La historia de la consulta popular que se llevará a cabo el próximo 1 de agosto ha sido intensa, por decir lo menos. Desde el inicio tenía por objeto, a pesar de todas las contradicciones discursivas del presidente López Obrador, incluirlo en la boleta electoral el 6 de junio pasado. Muchas cosas han pasado desde que se formalizó la propuesta y la Suprema Corte de Justicia de la Nación instruyó modificar el ya cuestionable “¿Está de acuerdo o no con que las autoridades competentes, con apego a las leyes y procedimientos aplicables, investiguen, y en su caso sancionen, la presunta comisión de delitos por parte de los expresidentes Carlos Salinas de Gortari, Ernesto Zedillo Ponce de León, Vicente Fox Quesada, Felipe Calderón Hinojosa y Enrique Peña Nieto antes, durante y después de sus respectivas gestiones?” Hasta el francamente impresentable e incomprensible fraseo que presentó la corte: “¿Estás de acuerdo o no en que se lleven a cabo las acciones pertinentes, con apego al marco constitucional y legal, para emprender un proceso de esclarecimiento a las decisiones políticas tomadas en los años pasados por los actores políticos, encaminado a garantizar la justicia y los derechos de las posibles víctimas?”

La consulta o, mejor dicho, los mecanismos de democracia directa son producto de la aguda crisis de representación del sistema de partidos y de la política en general a lo largo de las últimas tres décadas; tienen por objeto complementar, ampliar y, en algunos casos, suplantar, la democracia representativa. Evidentemente existe un amplio consenso en términos de la necesidad de la participación ciudadana en el diseño de políticas públicas, y es en ese marco, que se han incrementado estas llamadas “instituciones de la democracia directa”. El problema no es el mecanismo; es, como siempre, el uso que se le da al mismo. Pareciera que los propios actores políticos que excluyen a la ciudadanía de la toma de decisiones utilizan estos mecanismos para justificar que son las y los ciudadanos quienes las respaldan.

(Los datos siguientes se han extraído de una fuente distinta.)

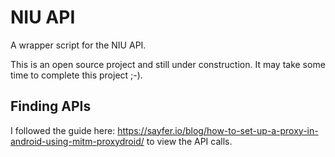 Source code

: # NIU API

A wrapper script for the NIU API.

This is an open source project and still under construction.
It may take some time to complete this project ;-).


## Finding APIs

I followed the guide here:
https://sayfer.io/blog/how-to-set-up-a-proxy-in-android-using-mitm-proxydroid/
to view the API calls.
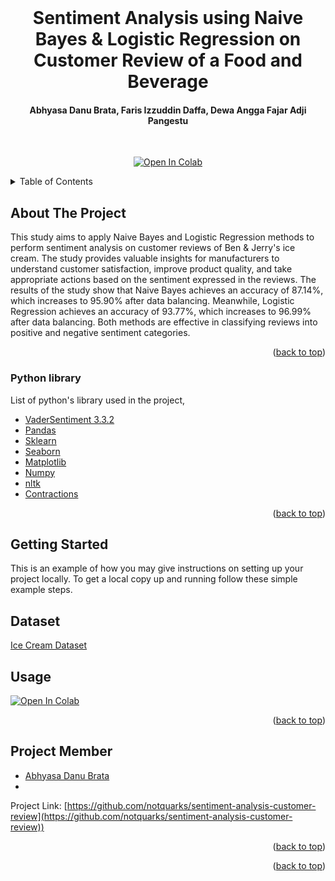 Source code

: <div id="top"></div>

<!-- PROJECT LOGO -->
<br />
<div align="center">
<h1 align="center">Sentiment Analysis using Naive Bayes & Logistic Regression on Customer Review of a Food and Beverage</h1>
<h4 align="center">Abhyasa Danu Brata, Faris Izzuddin Daffa, Dewa Angga Fajar Adji Pangestu</h4>
<br/>
  
[![Open In Colab](https://img.shields.io/badge/Colab-F9AB00?style=for-the-badge&logo=googlecolab&color=525252)](https://colab.research.google.com/notquarks/sentiment-analysis-customer-review/blob/main/sentiment_analysis_customer_review.ipynb)
</div>

<!-- TABLE OF CONTENTS -->
<details>
  <summary>Table of Contents</summary>
  <ol>
    <li>
      <a href="#about-the-project">About The Project</a>
    </li>
    <li>
      <a href="#getting-started">Getting Started</a>
    </li>
    <li><a href="#dataset">Dataset</a></li>
    <li><a href="#usage">Usage</a></li>
    <li><a href="#Project Member">Project Member</a></li>
  </ol>
</details>



<!-- ABOUT THE PROJECT -->
## About The Project

This study aims to apply Naive Bayes and Logistic Regression methods to perform sentiment analysis on customer reviews of Ben & Jerry's ice cream. The study provides valuable insights for manufacturers to understand customer satisfaction, improve product quality, and take appropriate actions based on the sentiment expressed in the reviews. The results of the study show that Naive Bayes achieves an accuracy of
87.14%, which increases to 95.90% after data balancing. Meanwhile, Logistic Regression achieves an accuracy of 93.77%, which increases to 96.99% after data balancing. Both methods are effective in classifying reviews into positive and negative sentiment categories.

<p align="right">(<a href="#top">back to top</a>)</p>

### Python library

List of python's library used in the project,

* [VaderSentiment 3.3.2](https://pypi.org/project/vaderSentiment/)
* [Pandas](https://pypi.org/project/pandas/)
* [Sklearn](https://pypi.org/project/scikit-learn/)
* [Seaborn](https://pypi.org/project/seaborn/)
* [Matplotlib](https://matplotlib.org/)
* [Numpy](https://pypi.org/project/numpy/)
* [nltk](https://pypi.org/project/nltk/)
* [Contractions](https://pypi.org/project/contractions/)

<p align="right">(<a href="#top">back to top</a>)</p>



<!-- GETTING STARTED -->
## Getting Started

This is an example of how you may give instructions on setting up your project locally.
To get a local copy up and running follow these simple example steps.

<!-- DATASET -->
## Dataset
[Ice Cream Dataset](https://www.kaggle.com/datasets/tysonpo/ice-cream-dataset)

## Usage

<a target="_blank" href="https://colab.research.google.com/github/notquarks/sentiment-analysis-customer-review/blob/main/sentiment_analysis_customer_review.ipynb">
  <img src="https://colab.research.google.com/assets/colab-badge.svg" alt="Open In Colab"/>
</a>

<p align="right">(<a href="#top">back to top</a>)</p>


<!-- Member -->
## Project Member

* [Abhyasa Danu Brata](https://github.com/notquarks/)
* 

Project Link: [https://github.com/notquarks/sentiment-analysis-customer-review](https://github.com/notquarks/sentiment-analysis-customer-review))

<p align="right">(<a href="#top">back to top</a>)</p>

<p align="right">(<a href="#top">back to top</a>)</p>
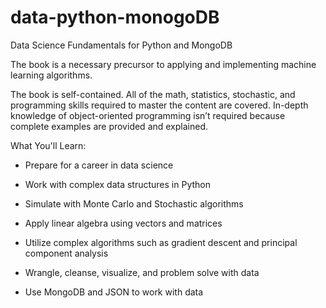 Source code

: <!--
https://link-springer-com.ezproxy.unal.edu.co/book/10.1007/978-1-4842-3597-3
-->

# data-python-monogoDB

Data Science Fundamentals for Python and MongoDB

The book is a necessary precursor to applying and implementing machine learning algorithms. 

The book is self-contained. All of the math, statistics, stochastic, and programming skills required to master the content are covered. In-depth knowledge of object-oriented programming isn’t required because complete examples are provided and explained.

What You'll Learn:

- Prepare for a career in data science

- Work with complex data structures in Python

- Simulate with Monte Carlo and Stochastic algorithms

- Apply linear algebra using vectors and matrices

- Utilize complex algorithms such as gradient descent and principal component analysis

- Wrangle, cleanse, visualize, and problem solve with data

- Use MongoDB and JSON to work with data
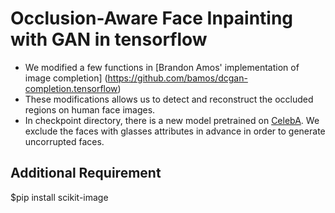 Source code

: # Occlusion-Aware Face Inpainting with GAN in tensorflow


+ We modified a few functions in [Brandon Amos' implementation of image completion] (https://github.com/bamos/dcgan-completion.tensorflow)
+ These modifications allows us to detect and reconstruct the occluded regions on human face images.
+ In checkpoint directory, there is a new model pretrained on [CelebA](http://mmlab.ie.cuhk.edu.hk/projects/CelebA.html). We exclude the faces with glasses attributes in advance in order to generate uncorrupted faces.

Additional Requirement 
-----------
$pip install scikit-image


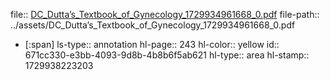 file:: [DC_Dutta’s_Textbook_of_Gynecology_1729934961668_0.pdf](../assets/DC_Dutta’s_Textbook_of_Gynecology_1729934961668_0.pdf)
file-path:: ../assets/DC_Dutta’s_Textbook_of_Gynecology_1729934961668_0.pdf

- [:span]
  ls-type:: annotation
  hl-page:: 243
  hl-color:: yellow
  id:: 671cc330-e3bb-4093-9d8b-4b8b6f5ab621
  hl-type:: area
  hl-stamp:: 1729938223203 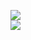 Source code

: [![](https://img.shields.io/badge/Made%20With-Github%20Spray-lightgrey.svg?style=for-the-badge&logo=github)](https://github.com/Annihil/github-spray#1596)  
[![](https://i.imgur.com/2DrTn0Z.gif)](https://github.com/Annihil/github-spray) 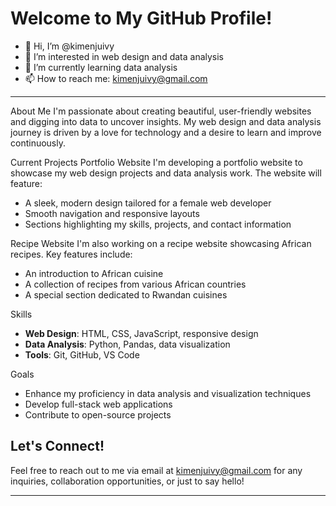 # Welcome to My GitHub Profile!

- 👋 Hi, I’m @kimenjuivy
- 👀 I’m interested in web design and data analysis
- 🌱 I’m currently learning data analysis
- 📫 How to reach me: [kimenjuivy@gmail.com](mailto:kimenjuivy@gmail.com)

---

About Me
I'm passionate about creating beautiful, user-friendly websites and digging into data to uncover insights. My web design and data analysis journey is driven by a love for technology and a desire to learn and improve continuously.

Current Projects
Portfolio Website
I'm developing a portfolio website to showcase my web design projects and data analysis work. The website will feature:
- A sleek, modern design tailored for a female web developer
- Smooth navigation and responsive layouts
- Sections highlighting my skills, projects, and contact information

 Recipe Website
I'm also working on a recipe website showcasing African recipes. Key features include:
- An introduction to African cuisine
- A collection of recipes from various African countries
- A special section dedicated to Rwandan cuisines

Skills
- **Web Design**: HTML, CSS, JavaScript, responsive design
- **Data Analysis**: Python, Pandas, data visualization
- **Tools**: Git, GitHub, VS Code

Goals
- Enhance my proficiency in data analysis and visualization techniques
- Develop full-stack web applications
- Contribute to open-source projects

## Let's Connect!
Feel free to reach out to me via email at [kimenjuivy@gmail.com](mailto:kimenjuivy@gmail.com) for any inquiries, collaboration opportunities, or just to say hello!

---

<!---
kimenjuivy/kimenjuivy is a ✨ special ✨ repository because its `README.md` (this file) appears on your GitHub profile.
You can click the Preview link to take a look at your changes.
--->
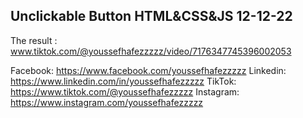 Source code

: ## Unclickable Button HTML&CSS&JS 12-12-22
The result : www.tiktok.com/@youssefhafezzzzz/video/7176347745396002053

Facebook: https://www.facebook.com/youssefhafezzzzz
Linkedin: https://www.linkedin.com/in/youssefhafezzzzz
TikTok: https://www.tiktok.com/@youssefhafezzzzz
Instagram: https://www.instagram.com/youssefhafezzzzz
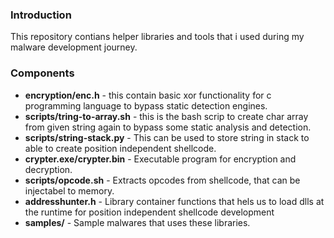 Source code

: ### Introduction
This repository contians helper libraries and tools that i used during my malware development journey.

### Components
-   **encryption/enc.h** - this contain basic xor functionality for c programming language to bypass static detection engines.
-   **scripts/tring-to-array.sh** - this is the bash scrip to create char array from given string again to bypass some static analysis and detection.
-   **scripts/string-stack.py** - This can be used to store string in stack to able to create position independent shellcode.
-   **crypter.exe/crypter.bin** - Executable program for encryption and decryption.
-   **scripts/opcode.sh** - Extracts opcodes from shellcode, that can be injectabel to memory.
-   **addresshunter.h**   - Library container functions that hels us to load dlls at the runtime for position independent shellcode development
-   **samples/**          - Sample malwares that uses these libraries.
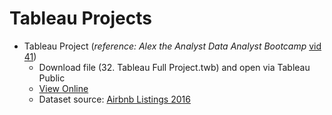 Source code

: # Tableau Projects

* Tableau Project (*reference: Alex the Analyst Data Analyst Bootcamp* [vid 41](https://youtu.be/pixlHHe_lNQ?feature=shared))
  * Download file (32. Tableau Full Project.twb) and open via Tableau Public
  * [View Online](https://public.tableau.com/views/32_TableauFullProject/Dashboard1?:language=en-US&:sid=&:redirect=auth&:display_count=n&:origin=viz_share_link)
  * Dataset source: [Airbnb Listings 2016](https://www.kaggle.com/datasets/alexanderfreberg/airbnb-listings-2016-dataset)   

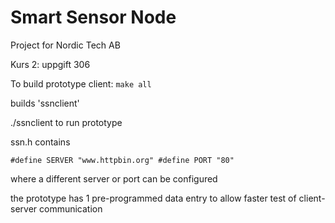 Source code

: # Smart Sensor Node
Project for Nordic Tech AB

Kurs 2: uppgift 306

To build prototype client:
`make all`

builds 'ssnclient' 

./ssnclient to run prototype


ssn.h contains 

``#define SERVER "www.httpbin.org"
#define PORT "80"``

where a different server or port can be configured

the prototype has 1 pre-programmed data entry to allow faster test of client-server communication
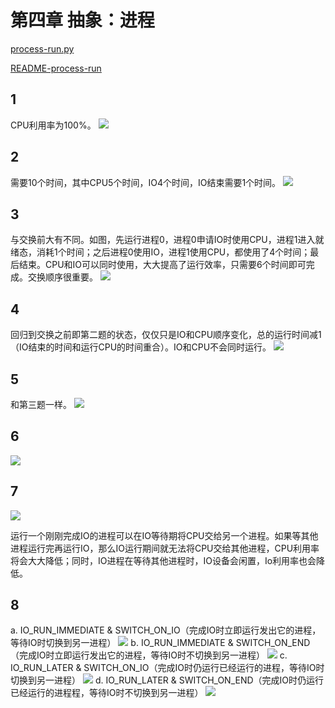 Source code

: # 第四章 抽象：进程

[process-run.py](https://github.com/dqxcj/Operating_Systems_Three_Easy_Pieces_answer/chapter4/process-run.py)

[README-process-run](https://github.com/dqxcj/Operating_Systems_Three_Easy_Pieces_answer/chapter4/README-process-run)

## 1
CPU利用率为100%。
![](https://raw.githubusercontent.com/dqxcj/Study/test/test2/test7/test8/202209071259739.png)

## 2
需要10个时间，其中CPU5个时间，IO4个时间，IO结束需要1个时间。
![](https://raw.githubusercontent.com/dqxcj/Study/test/test2/test7/test8/202209071303600.png)

## 3
与交换前大有不同。如图，先运行进程0，进程0申请IO时使用CPU，进程1进入就绪态，消耗1个时间；之后进程0使用IO，进程1使用CPU，都使用了4个时间；最后结束。CPU和IO可以同时使用，大大提高了运行效率，只需要6个时间即可完成。交换顺序很重要。
![](https://raw.githubusercontent.com/dqxcj/Study/test/test2/test7/test8/202209071311706.png)

## 4
回归到交换之前即第二题的状态，仅仅只是IO和CPU顺序变化，总的运行时间减1（IO结束的时间和运行CPU的时间重合）。IO和CPU不会同时运行。
![](https://raw.githubusercontent.com/dqxcj/Study/test/test2/test7/test8/202209071316321.png)

## 5
和第三题一样。
![](https://raw.githubusercontent.com/dqxcj/Study/test/test2/test7/test8/202209071317427.png)

## 6
![](https://raw.githubusercontent.com/dqxcj/Study/test/test2/test7/test8/202209071717946.png)

## 7
![](https://raw.githubusercontent.com/dqxcj/Study/test/test2/test7/test8/202209071720959.png)

运行一个刚刚完成IO的进程可以在IO等待期将CPU交给另一个进程。如果等其他进程运行完再运行IO，那么IO运行期间就无法将CPU交给其他进程，CPU利用率将会大大降低；同时，IO进程在等待其他进程时，IO设备会闲置，Io利用率也会降低。

## 8
a. IO_RUN_IMMEDIATE & SWITCH_ON_IO（完成IO时立即运行发出它的进程，等待IO时切换到另一进程）
![](https://raw.githubusercontent.com/dqxcj/Study/test/test2/test7/test8/202209071749094.png)
b. IO_RUN_IMMEDIATE & SWITCH_ON_END（完成IO时立即运行发出它的进程，等待IO时不切换到另一进程）
![](https://raw.githubusercontent.com/dqxcj/Study/test/test2/test7/test8/202209071751861.png)
c. IO_RUN_LATER & SWITCH_ON_IO（完成IO时仍运行已经运行的进程，等待IO时切换到另一进程）
![](https://raw.githubusercontent.com/dqxcj/Study/test/test2/test7/test8/202209071752080.png)
d. IO_RUN_LATER & SWITCH_ON_END（完成IO时仍运行已经运行的进程程，等待IO时不切换到另一进程）
![](https://raw.githubusercontent.com/dqxcj/Study/test/test2/test7/test8/202209071753996.png) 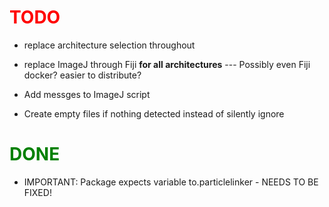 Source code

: **<span style="color:red">TODO</span>**
================

* replace architecture selection throughout

* replace ImageJ through Fiji **for all architectures** --- Possibly even Fiji docker? easier to distribute?

* Add messges to ImageJ script

* Create empty files if nothing detected instead of silently ignore


**<span style="color:green">DONE</span>**
================

*  IMPORTANT: Package expects variable to.particlelinker - NEEDS TO BE FIXED!

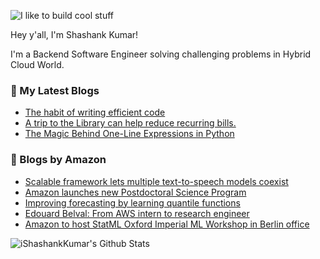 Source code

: ![I like to build cool stuff](https://res.cloudinary.com/dt8g3rhcy/image/upload/v1595929574/i_like_to_build_cool_shit._1_nzbwjh.png)

Hey y'all, I'm Shashank Kumar! 

I'm a Backend Software Engineer solving challenging problems in Hybrid Cloud World.

### 📕 My Latest Blogs
<!-- BLOG-POST-LIST:START -->
- [The habit of writing efficient code](https://medium.com/@ishashankkumar/the-habit-of-writing-efficient-code-153b05f04269?source=rss-d24dda280d5f------2)
- [A trip to the Library can help reduce recurring bills.](https://medium.com/swlh/a-trip-to-the-library-can-help-reduce-recurring-bills-23bca495cdf5?source=rss-d24dda280d5f------2)
- [The Magic Behind One-Line Expressions in Python](https://medium.com/swlh/the-magic-behind-one-line-expressions-in-python-816c10180c5c?source=rss-d24dda280d5f------2)
<!-- BLOG-POST-LIST:END -->

### 📕 Blogs by Amazon
<!-- AMAZON-BLOG-POST-LIST:START -->
- [Scalable framework lets multiple text-to-speech models coexist](https://www.amazon.science/blog/text-to-speech-models-coexist-thanks-to-scalable-framework)
- [Amazon launches new Postdoctoral Science Program](https://www.amazon.science/postdoctoral-science-program)
- [Improving forecasting by learning quantile functions](https://www.amazon.science/blog/improving-forecasting-by-learning-quantile-functions)
- [Edouard Belval: From AWS intern to research engineer](https://www.amazon.science/working-at-amazon/edouard-belval-from-aws-intern-to-research-engineer)
- [Amazon to host StatML Oxford Imperial ML Workshop in Berlin office](https://www.amazon.science/latest-news/amazon-to-host-statml-oxford-imperial-ml-workshop-in-berlin-office)
<!-- AMAZON-BLOG-POST-LIST:END -->



<img align="center" alt="iShashankKumar's Github Stats" src="https://github-readme-stats.vercel.app/api?username=ishashankkumar&show_icons=true&hide_border=true" />
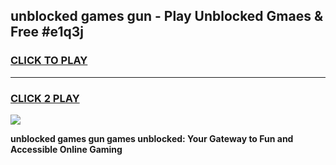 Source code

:
## unblocked games gun - Play Unblocked Gmaes & Free #e1q3j
<h3>
<a href="https://news.freeplayer.one?title=unblocked_games_gun&ref=26F">CLICK TO PLAY</a></h3>
<hr>

<h3>
<a href="https://news.freeplayer.one?title=unblocked_games_gun&ref=26F">CLICK 2 PLAY</a>
  
</h3>

<a href="https://news.freeplayer.one?title=unblocked_games_gun&ref=26F/"><img src="https://clearcache.store/games.png"></a>


**unblocked games gun games unblocked: Your Gateway to Fun and Accessible Online Gaming**
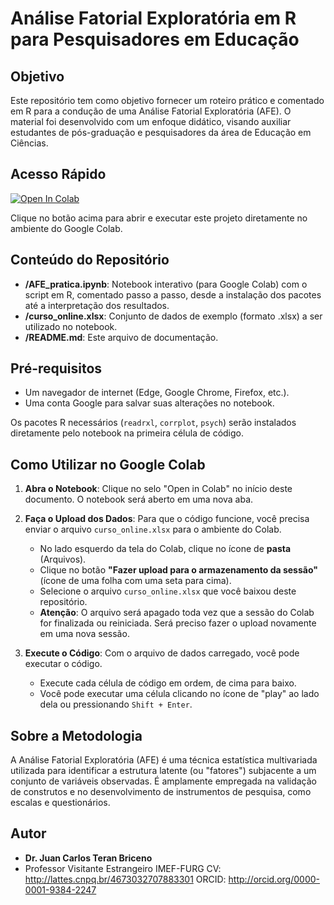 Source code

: # Análise Fatorial Exploratória em R para Pesquisadores em Educação

## Objetivo

Este repositório tem como objetivo fornecer um roteiro prático e comentado em R para a condução de uma Análise Fatorial Exploratória (AFE). O material foi desenvolvido com um enfoque didático, visando auxiliar estudantes de pós-graduação e pesquisadores da área de Educação em Ciências.

## Acesso Rápido

[![Open In Colab](https://colab.research.google.com/assets/colab-badge.svg)](https://colab.research.google.com/github/juanfisicobr/seminario_PPGEC/blob/main/AFE_pratica.ipynb)

Clique no botão acima para abrir e executar este projeto diretamente no ambiente do Google Colab.

## Conteúdo do Repositório

* **/AFE_pratica.ipynb**: Notebook interativo (para Google Colab) com o script em R, comentado passo a passo, desde a instalação dos pacotes até a interpretação dos resultados.
* **/curso_online.xlsx**: Conjunto de dados de exemplo (formato .xlsx) a ser utilizado no notebook.
* **/README.md**: Este arquivo de documentação.

## Pré-requisitos

* Um navegador de internet (Edge, Google Chrome, Firefox, etc.).
* Uma conta Google para salvar suas alterações no notebook.

Os pacotes R necessários (`readrxl`, `corrplot`, `psych`) serão instalados diretamente pelo notebook na primeira célula de código.

## Como Utilizar no Google Colab

1.  **Abra o Notebook**: Clique no selo "Open in Colab" no início deste documento. O notebook será aberto em uma nova aba.

2.  **Faça o Upload dos Dados**: Para que o código funcione, você precisa enviar o arquivo `curso_online.xlsx` para o ambiente do Colab.
    * No lado esquerdo da tela do Colab, clique no ícone de **pasta** (Arquivos).
    * Clique no botão **"Fazer upload para o armazenamento da sessão"** (ícone de uma folha com uma seta para cima).
    * Selecione o arquivo `curso_online.xlsx` que você baixou deste repositório.
    * **Atenção**: O arquivo será apagado toda vez que a sessão do Colab for finalizada ou reiniciada. Será preciso fazer o upload novamente em uma nova sessão.

3.  **Execute o Código**: Com o arquivo de dados carregado, você pode executar o código.
    * Execute cada célula de código em ordem, de cima para baixo.
    * Você pode executar uma célula clicando no ícone de "play" ao lado dela ou pressionando `Shift + Enter`.

## Sobre a Metodologia

A Análise Fatorial Exploratória (AFE) é uma técnica estatística multivariada utilizada para identificar a estrutura latente (ou "fatores") subjacente a um conjunto de variáveis observadas. É amplamente empregada na validação de construtos e no desenvolvimento de instrumentos de pesquisa, como escalas e questionários.

## Autor

* **Dr. Juan Carlos Teran Briceno**
* Professor Visitante Estrangeiro IMEF-FURG
CV: http://lattes.cnpq.br/4673032707883301
ORCID: http://orcid.org/0000-0001-9384-2247

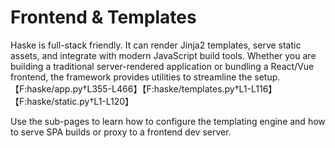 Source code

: # Frontend & Templates

Haske is full-stack friendly. It can render Jinja2 templates, serve static assets, and integrate with modern JavaScript build tools. Whether you are building a traditional server-rendered application or bundling a React/Vue frontend, the framework provides utilities to streamline the setup.【F:haske/app.py†L355-L466】【F:haske/templates.py†L1-L116】【F:haske/static.py†L1-L120】

Use the sub-pages to learn how to configure the templating engine and how to serve SPA builds or proxy to a frontend dev server.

Más allá del uso político de la consulta y de la evidente desilusión del Ejecutivo al no ser aplicada de manera simultánea al proceso electoral lo que se ha hecho evidente, entre otras cosas, a partir de la negativa de dotar al INE de los recursos necesarios para llevarla a cabo el tema de fondo es que la aplicación de la ley, al igual que los derechos, no se someten a votación en ninguna circunstancia.

En caso de existir evidencia de que las llamadas “decisiones políticas del pasado” son o pudieran ser constitutivas de delito, las autoridades están obligadas a investigar y, en su caso, aplicar la ley. La consulta nos adentra en un laberinto de prejuicios: si gana el voto por el no, la autoridad está obligada a ser omisa aún en caso de existir evidencia porque es el mandato del “pueblo”; si gana el voto por el sí, la autoridad está obligada a buscar y, si no encuentra, a fabricar evidencia que permita cumplir con la voluntad popular. Y, si no se logra una participación mayor al 40% de la lista nominal, es irrelevante porque no aplica, pero se le habrá dado legítima voz a la ciudadanía.

Poco muestra más el uso político de la consulta que los carteles que circulan con las siluetas de los expresidentes y la “decisión política” por la que se les debe juzgar, no vaya a ser que la ciudadanía tenga otra razón para juzgarlos en la cabeza.